EXERCISE DETAILS |
When you reach the line that contains "The superscripts c" in the entries below, begin returning lines exactly as written and continue through the last one.

[RECORDS PROVIDED — start]

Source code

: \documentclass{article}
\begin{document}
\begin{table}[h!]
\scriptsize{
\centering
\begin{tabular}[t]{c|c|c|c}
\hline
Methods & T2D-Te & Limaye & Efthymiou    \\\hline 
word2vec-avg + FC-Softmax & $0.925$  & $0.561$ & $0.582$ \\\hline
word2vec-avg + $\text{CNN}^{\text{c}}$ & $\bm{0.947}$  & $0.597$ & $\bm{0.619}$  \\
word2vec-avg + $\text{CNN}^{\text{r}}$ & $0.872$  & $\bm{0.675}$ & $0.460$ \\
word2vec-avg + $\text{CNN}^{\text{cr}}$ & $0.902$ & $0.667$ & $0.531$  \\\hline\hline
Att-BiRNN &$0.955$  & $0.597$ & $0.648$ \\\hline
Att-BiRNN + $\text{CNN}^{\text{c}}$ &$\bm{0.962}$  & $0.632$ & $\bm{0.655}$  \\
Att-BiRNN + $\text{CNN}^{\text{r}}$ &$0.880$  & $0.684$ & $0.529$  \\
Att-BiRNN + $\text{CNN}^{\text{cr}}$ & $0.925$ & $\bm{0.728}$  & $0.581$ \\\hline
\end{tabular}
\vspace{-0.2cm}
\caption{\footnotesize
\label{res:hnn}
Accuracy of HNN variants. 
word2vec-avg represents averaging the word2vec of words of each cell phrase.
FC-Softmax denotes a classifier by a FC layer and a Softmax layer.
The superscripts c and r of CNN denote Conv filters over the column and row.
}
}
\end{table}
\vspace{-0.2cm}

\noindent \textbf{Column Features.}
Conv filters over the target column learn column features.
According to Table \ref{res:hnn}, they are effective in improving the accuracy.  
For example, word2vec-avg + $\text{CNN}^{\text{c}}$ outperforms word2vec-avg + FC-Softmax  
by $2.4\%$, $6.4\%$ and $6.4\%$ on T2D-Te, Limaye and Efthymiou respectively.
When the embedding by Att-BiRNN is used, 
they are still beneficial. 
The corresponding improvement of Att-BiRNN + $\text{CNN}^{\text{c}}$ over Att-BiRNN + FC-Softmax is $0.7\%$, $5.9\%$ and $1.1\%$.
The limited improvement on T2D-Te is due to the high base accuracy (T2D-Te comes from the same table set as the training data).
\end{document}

[RECORDS PROVIDED — finish]

RESPONSE TO THE TASK |
The superscripts c and r of CNN denote Conv filters over the column and row.
}
}
\end{table}
\vspace{-0.2cm}

\noindent \textbf{Column Features.}
Conv filters over the target column learn column features.
According to Table \ref{res:hnn}, they are effective in improving the accuracy.  
For example, word2vec-avg + $\text{CNN}^{\text{c}}$ outperforms word2vec-avg + FC-Softmax  
by $2.4\%$, $6.4\%$ and $6.4\%$ on T2D-Te, Limaye and Efthymiou respectively.
When the embedding by Att-BiRNN is used, 
they are still beneficial. 
The corresponding improvement of Att-BiRNN + $\text{CNN}^{\text{c}}$ over Att-BiRNN + FC-Softmax is $0.7\%$, $5.9\%$ and $1.1\%$.
The limited improvement on T2D-Te is due to the high base accuracy (T2D-Te comes from the same table set as the training data).
\end{document}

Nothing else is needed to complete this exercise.